• _What you should do_: Within the listing below, filter for "einem" and copy every matching line.

• _Data to use_:

--- START ---

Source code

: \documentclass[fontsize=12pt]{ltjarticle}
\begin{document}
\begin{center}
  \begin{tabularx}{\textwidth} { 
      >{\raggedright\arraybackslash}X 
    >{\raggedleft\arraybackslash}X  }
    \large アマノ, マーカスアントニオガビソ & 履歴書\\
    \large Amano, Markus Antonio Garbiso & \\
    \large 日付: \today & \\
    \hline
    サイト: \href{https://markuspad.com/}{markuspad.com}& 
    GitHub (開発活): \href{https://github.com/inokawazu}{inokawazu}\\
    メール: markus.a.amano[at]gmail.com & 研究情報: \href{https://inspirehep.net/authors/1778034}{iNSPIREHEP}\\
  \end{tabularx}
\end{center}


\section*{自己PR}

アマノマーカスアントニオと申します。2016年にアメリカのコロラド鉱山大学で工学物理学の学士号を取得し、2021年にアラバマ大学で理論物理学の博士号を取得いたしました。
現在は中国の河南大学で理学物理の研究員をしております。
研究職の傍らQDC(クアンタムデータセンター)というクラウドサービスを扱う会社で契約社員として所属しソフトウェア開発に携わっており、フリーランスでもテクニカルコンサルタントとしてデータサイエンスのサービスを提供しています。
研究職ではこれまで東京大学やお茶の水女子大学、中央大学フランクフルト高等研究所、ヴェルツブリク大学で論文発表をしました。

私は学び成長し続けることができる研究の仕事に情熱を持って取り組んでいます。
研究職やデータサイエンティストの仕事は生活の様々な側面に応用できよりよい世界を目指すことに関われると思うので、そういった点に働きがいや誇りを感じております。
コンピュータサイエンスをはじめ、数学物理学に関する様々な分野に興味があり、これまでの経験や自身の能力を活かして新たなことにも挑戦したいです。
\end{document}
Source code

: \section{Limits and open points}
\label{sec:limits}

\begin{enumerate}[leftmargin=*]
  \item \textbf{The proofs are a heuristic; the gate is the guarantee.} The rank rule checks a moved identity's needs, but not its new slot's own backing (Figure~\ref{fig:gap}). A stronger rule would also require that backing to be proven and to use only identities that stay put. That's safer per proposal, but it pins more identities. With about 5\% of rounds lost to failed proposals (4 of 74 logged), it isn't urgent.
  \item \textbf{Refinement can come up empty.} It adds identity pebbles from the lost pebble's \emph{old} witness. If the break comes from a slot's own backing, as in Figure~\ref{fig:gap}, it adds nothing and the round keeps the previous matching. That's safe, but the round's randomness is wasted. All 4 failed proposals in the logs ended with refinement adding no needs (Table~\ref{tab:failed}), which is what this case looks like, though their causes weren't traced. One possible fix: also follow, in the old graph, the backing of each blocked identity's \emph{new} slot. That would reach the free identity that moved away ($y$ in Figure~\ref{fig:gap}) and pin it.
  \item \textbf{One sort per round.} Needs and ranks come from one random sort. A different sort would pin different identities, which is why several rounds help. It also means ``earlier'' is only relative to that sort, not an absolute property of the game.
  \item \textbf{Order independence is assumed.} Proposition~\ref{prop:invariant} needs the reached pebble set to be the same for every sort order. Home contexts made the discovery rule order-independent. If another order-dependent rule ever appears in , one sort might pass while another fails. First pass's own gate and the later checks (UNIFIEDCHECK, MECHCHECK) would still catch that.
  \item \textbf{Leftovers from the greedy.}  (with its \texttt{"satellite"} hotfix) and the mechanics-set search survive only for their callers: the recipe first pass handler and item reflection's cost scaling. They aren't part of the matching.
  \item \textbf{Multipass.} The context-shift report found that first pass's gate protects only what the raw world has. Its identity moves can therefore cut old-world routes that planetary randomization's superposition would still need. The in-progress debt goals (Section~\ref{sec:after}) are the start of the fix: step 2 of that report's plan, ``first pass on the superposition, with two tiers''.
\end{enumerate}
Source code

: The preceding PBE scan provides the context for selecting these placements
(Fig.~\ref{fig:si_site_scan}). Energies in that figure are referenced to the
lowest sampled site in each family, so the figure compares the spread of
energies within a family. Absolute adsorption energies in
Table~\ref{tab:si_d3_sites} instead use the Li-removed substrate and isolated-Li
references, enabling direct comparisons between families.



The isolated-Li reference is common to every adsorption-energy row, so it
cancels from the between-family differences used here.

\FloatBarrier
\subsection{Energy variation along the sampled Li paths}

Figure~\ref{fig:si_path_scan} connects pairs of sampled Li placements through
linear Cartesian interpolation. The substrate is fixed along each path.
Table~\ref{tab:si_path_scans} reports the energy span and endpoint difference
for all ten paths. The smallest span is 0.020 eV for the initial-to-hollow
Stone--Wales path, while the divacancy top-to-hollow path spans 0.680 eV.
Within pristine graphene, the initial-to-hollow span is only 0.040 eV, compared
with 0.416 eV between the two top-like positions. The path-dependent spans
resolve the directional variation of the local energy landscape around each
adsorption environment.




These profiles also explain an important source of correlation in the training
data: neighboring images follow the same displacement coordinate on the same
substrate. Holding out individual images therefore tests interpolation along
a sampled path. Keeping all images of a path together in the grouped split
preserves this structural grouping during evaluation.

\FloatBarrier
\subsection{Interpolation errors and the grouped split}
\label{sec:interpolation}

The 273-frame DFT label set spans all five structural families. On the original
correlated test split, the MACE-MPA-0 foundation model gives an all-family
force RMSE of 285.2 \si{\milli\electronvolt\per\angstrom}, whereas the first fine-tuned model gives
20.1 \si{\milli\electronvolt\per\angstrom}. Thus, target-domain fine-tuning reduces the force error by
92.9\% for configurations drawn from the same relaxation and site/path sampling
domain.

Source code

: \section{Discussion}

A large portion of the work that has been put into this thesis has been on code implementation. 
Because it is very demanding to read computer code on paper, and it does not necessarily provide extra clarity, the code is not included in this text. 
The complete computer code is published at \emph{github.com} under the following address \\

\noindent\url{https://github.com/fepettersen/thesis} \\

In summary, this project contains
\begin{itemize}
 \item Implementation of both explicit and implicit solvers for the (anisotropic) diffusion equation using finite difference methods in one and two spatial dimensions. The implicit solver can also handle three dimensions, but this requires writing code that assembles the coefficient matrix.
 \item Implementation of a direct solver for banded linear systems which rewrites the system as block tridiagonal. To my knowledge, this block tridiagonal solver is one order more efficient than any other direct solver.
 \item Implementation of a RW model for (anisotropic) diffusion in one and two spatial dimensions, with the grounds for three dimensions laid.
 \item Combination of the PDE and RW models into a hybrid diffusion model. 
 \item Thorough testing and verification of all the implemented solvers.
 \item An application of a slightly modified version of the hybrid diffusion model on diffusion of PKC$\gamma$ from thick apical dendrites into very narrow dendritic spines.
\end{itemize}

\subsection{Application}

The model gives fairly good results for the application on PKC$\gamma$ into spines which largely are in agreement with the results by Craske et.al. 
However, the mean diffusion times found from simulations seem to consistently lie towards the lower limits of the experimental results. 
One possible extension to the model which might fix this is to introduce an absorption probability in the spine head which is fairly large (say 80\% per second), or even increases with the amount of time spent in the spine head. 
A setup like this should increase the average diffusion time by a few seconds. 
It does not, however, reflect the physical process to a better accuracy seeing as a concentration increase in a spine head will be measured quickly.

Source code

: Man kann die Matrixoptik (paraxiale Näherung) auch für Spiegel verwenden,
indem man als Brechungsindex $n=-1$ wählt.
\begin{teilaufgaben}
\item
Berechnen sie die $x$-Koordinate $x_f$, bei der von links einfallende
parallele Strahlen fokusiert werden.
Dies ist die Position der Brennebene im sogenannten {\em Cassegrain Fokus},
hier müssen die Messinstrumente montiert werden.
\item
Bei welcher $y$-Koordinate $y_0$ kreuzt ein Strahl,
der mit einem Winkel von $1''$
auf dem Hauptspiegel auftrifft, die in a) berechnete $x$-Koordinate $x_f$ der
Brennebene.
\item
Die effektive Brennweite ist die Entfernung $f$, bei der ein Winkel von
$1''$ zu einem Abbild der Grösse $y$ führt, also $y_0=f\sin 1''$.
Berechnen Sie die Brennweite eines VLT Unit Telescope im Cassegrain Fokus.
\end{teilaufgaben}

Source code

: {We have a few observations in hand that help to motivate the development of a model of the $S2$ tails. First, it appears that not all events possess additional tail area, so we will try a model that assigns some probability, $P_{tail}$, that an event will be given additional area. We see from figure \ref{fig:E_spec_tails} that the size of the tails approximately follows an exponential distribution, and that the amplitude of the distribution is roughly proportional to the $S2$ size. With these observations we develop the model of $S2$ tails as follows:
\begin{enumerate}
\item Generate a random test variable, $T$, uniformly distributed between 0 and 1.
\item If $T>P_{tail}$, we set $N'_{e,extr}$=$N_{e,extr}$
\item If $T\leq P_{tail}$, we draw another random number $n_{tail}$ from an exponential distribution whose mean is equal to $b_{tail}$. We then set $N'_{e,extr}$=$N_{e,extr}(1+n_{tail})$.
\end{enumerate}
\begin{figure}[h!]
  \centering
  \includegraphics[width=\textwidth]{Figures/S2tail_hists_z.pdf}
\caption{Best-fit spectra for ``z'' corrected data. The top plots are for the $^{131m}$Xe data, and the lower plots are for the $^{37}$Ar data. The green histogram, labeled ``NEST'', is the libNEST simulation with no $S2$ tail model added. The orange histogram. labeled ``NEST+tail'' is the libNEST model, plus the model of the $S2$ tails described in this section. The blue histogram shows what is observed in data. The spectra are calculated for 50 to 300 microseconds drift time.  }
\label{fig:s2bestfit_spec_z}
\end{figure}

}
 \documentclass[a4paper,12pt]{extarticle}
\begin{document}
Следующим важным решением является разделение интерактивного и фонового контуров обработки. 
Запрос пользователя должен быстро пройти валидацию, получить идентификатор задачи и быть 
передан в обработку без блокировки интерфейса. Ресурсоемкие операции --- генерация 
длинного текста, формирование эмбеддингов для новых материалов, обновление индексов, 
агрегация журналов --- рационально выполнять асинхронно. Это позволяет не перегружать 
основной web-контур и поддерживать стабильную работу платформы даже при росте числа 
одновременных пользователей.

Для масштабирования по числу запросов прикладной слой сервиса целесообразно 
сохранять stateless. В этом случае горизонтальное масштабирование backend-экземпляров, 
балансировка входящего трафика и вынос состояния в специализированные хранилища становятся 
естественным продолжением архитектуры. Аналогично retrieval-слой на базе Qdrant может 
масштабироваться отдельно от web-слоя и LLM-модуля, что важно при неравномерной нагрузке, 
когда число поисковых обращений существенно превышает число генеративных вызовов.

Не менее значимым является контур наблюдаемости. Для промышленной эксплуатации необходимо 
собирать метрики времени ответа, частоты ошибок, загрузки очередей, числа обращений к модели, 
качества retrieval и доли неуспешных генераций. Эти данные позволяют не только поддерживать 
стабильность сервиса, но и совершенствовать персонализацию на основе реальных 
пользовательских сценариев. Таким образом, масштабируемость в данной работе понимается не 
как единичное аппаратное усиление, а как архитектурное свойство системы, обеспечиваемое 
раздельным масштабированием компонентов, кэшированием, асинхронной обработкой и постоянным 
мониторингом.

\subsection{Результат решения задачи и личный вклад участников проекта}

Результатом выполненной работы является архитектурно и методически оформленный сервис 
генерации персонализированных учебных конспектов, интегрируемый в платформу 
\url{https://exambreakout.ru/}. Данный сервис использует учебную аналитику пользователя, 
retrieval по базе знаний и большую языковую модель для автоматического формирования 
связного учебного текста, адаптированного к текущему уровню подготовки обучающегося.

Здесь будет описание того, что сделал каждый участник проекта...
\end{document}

--- END ---

• _Output of the exercise_:
der mit einem Winkel von $1''$
$1''$ zu einem Abbild der Grösse $y$ führt, also $y_0=f\sin 1''$.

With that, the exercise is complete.